UCLA Journal of Law and Technology, Forthcoming

Electronic Discovery and the Challenge Posed by the Sarbanes-Oxley Act

June 14, 2006

By Daniel B. Garrie

Sarbanes-OxleyWhile the Sarbanes-Oxley Act was intended to protect and increase publicly held corporations’ accountability, lurking in the background are judicial inequities resulting from mandatory Sarbanes-Oxley technology investment. Sarbanes-Oxley compels public companies to invest millions in new technology while exempting private corporations from these costs. Consequently, in the discovery phase of a private versus public company dispute, the private litigant’s discovery costs are likely to be more burdensome than the public corporation’s costs.
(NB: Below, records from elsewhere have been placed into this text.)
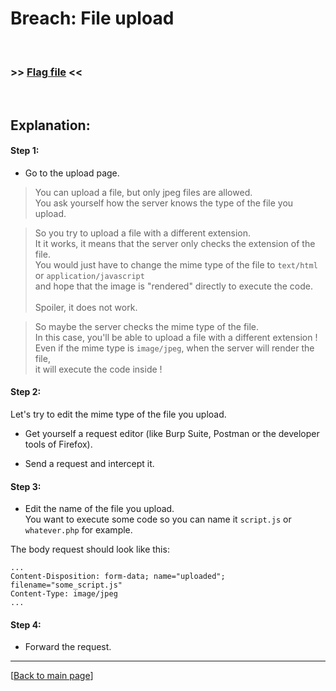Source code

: # Breach: File upload


<br>

### >> [Flag file](../flag) <<

<br>


## Explanation:


#### Step 1:

- Go to the upload page.

> You can upload a file, but only jpeg files are allowed.<br>
> You ask yourself how the server knows the type of the file you upload.

> So you try to upload a file with a different extension.<br>
> It it works, it means that the server only checks the extension of the file.<br>
> You would just have to change the mime type of the file to `text/html` or `application/javascript`<br>
> and hope that the image is "rendered" directly to execute the code.<br>
> <br>
> Spoiler, it does not work.

> So maybe the server checks the mime type of the file.<br>
> In this case, you'll be able to upload a file with a different extension !<br>
> Even if the mime type is `image/jpeg`, when the server will render the file,<br>
> it will execute the code inside !

#### Step 2:

Let's try to edit the mime type of the file you upload.

- Get yourself a request editor (like Burp Suite, Postman or the developer tools of Firefox).

- Send a request and intercept it.


#### Step 3:

- Edit the name of the file you upload.<br>
  You want to execute some code so you can name it `script.js` or `whatever.php` for example.

The body request should look like this:
```
...
Content-Disposition: form-data; name="uploaded"; filename="some_script.js"
Content-Type: image/jpeg
...
```


#### Step 4:

- Forward the request.


---

[[Back to main page](/#darkly)]
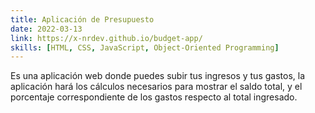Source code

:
 ```yaml
---
title: Aplicación de Presupuesto
date: 2022-03-13
link: https://x-nrdev.github.io/budget-app/
skills: [HTML, CSS, JavaScript, Object-Oriented Programming]
---
```


Es una aplicación web donde puedes subir tus ingresos y tus gastos, la aplicación hará los cálculos necesarios para mostrar el saldo total, y el porcentaje correspondiente de los gastos respecto al total ingresado.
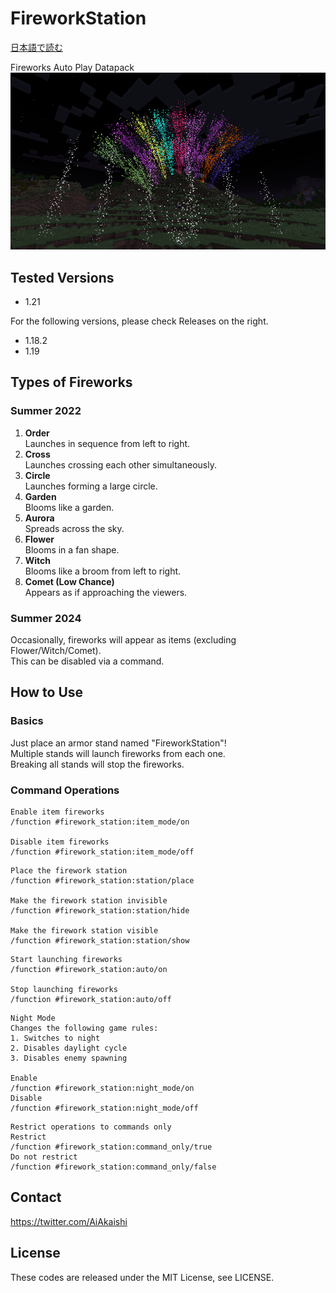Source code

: # FireworkStation

[日本語で読む](README_ja.md)

Fireworks Auto Play Datapack
![Sample Fireworks](sample.png)

## Tested Versions

- 1.21

For the following versions, please check Releases on the right.

- 1.18.2
- 1.19

## Types of Fireworks

### Summer 2022

1. **Order**  
   Launches in sequence from left to right.
2. **Cross**  
   Launches crossing each other simultaneously.
3. **Circle**  
   Launches forming a large circle.
4. **Garden**  
   Blooms like a garden.
5. **Aurora**  
   Spreads across the sky.
6. **Flower**  
   Blooms in a fan shape.
7. **Witch**  
   Blooms like a broom from left to right.
8. **Comet (Low Chance)**  
   Appears as if approaching the viewers.

### Summer 2024

Occasionally, fireworks will appear as items (excluding Flower/Witch/Comet).  
This can be disabled via a command.

## How to Use

### Basics

Just place an armor stand named "FireworkStation"!  
Multiple stands will launch fireworks from each one.  
Breaking all stands will stop the fireworks.  

### Command Operations

```mcfunction
Enable item fireworks
/function #firework_station:item_mode/on
  
Disable item fireworks
/function #firework_station:item_mode/off
```

```mcfunction
Place the firework station
/function #firework_station:station/place
  
Make the firework station invisible
/function #firework_station:station/hide
  
Make the firework station visible
/function #firework_station:station/show
```

```mcfunction
Start launching fireworks
/function #firework_station:auto/on
  
Stop launching fireworks
/function #firework_station:auto/off
```

```mcfunction
Night Mode
Changes the following game rules:
1. Switches to night
2. Disables daylight cycle
3. Disables enemy spawning
  
Enable
/function #firework_station:night_mode/on
Disable
/function #firework_station:night_mode/off
```

```mcfunction
Restrict operations to commands only
Restrict
/function #firework_station:command_only/true
Do not restrict
/function #firework_station:command_only/false
```

## Contact

<https://twitter.com/AiAkaishi>

## License

These codes are released under the MIT License, see LICENSE.

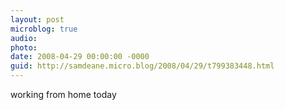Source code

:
 ```yaml
---
layout: post
microblog: true
audio: 
photo: 
date: 2008-04-29 00:00:00 -0000
guid: http://samdeane.micro.blog/2008/04/29/t799383448.html
---
```

working from home today
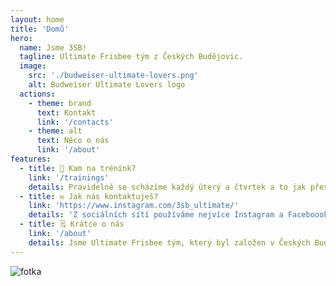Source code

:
 ```yaml
---
layout: home
title: 'Domů'
hero:
  name: Jsme 3SB!
  tagline: Ultimate Frisbee tým z Českých Budějovic.
  image:
    src: './budweiser-ultimate-lovers.png'
    alt: Budweiser Ultimate Lovers logo
  actions:
    - theme: brand
      text: Kontakt
      link: '/contacts'
    - theme: alt
      text: Něco o nás
      link: '/about'
features:
  - title: 🥏 Kam na trénink?
    link: '/trainings'
    details: Pravidelně se scházíme každý úterý a čtvrtek a to jak přes léto, tak zimu! Na jaře, létě a podzim nás najdeš na atletickém stadionu na Sokolském ostrově a přes zimu přímo vedle v Sokolovně. Nejlepší bude, když nás kontaktuješ na některé z sociálních sítí a my se už o tebe postaráme.
  - title: ✉ Jak nás kontaktuješ?
    link: 'https://www.instagram.com/3sb_ultimate/'
    details: 'Z sociálních sítí používáme nejvíce Instagram a Faceboook, klikni do tohohle boxíku a dozvíš se víc.'
  - title: 🗒️ Krátce o nás
    link: '/about'
    details: Jsme Ultimate Frisbee tým, který byl založen v Českých Budějovicích již roku 1993. Postupem času se stále rozrůstáme, jsme několika-násobnými mistry České Republiky v kategoriích Mixed, Ženy i Muži a naši junioři jsou neméně úspěšní. Mimo ligu českou hrajeme také evropskou ligu a naši hráči pravidelně reprezentují i v barvách reprezentačních.
---
```


<div class="team-image">
  <div class="custom-block">
    <img class="index-team-image" src="/team.png" alt="fotka">
  </div>
</div>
This provides the private litigant with a stronger and more compelling judicial argument to transfer costs to the discovering party under the Zubulake framework. Both attorneys and judges must be mindful of this potential e-discovery loophole.

In 1970, the Federal Rules of Civil Procedure (“Federal Rules”) were amended in an attempt to clarify the issue of e-discovery. The Advisory Committee Notes for the 1970 amendments to the Federal Rules of Civil Procedure revised the description of “documents” in Rule 34(a) to accord with changing technology. “It makes clear that Rule 34 applies to electronic data compilations from which information can be obtained only with the use of detection devices, and that when the data can as a practical matter be made usable by the discovering party only through respondent’s devices, respondent may be required to use his devices to translate the data into usable form.” Corporations have been ordered to produce, sometimes at considerable expense, computerized information, including e-mail messages, support systems, software, voice mail systems, computer storage media and backup tapes and telephone records. The language of the Federal Rules, as well as recent case law, both affirm that e-discovery requests are controlled by the traditional discovery rules provided by Federal Rules 26 and 34.26

Over the past thirty years, courts have struggled to integrate digital data production’s highly variable cost structure into the Federal Rules’ traditional discovery principles. During the past decade, the federal courts have attempted to align ediscovery with technological advances in such cases as McPeek v. Ashcroft, Rowe Entertainment, Inc. v. The William Morris Agency, Inc., and Zubulake v. UBS Warburg, LLC. In each case, the respective court read and applied Rule 26(b)(2) with the intent of protecting producing parties from undue burden or expense. All three courts sought to resolve the digital discovery conundrum by: (1) clarifying the situations where courts should consider cost shifting; and (2) developing a test derived from the Federal Rules to determine which party should bear data production costs.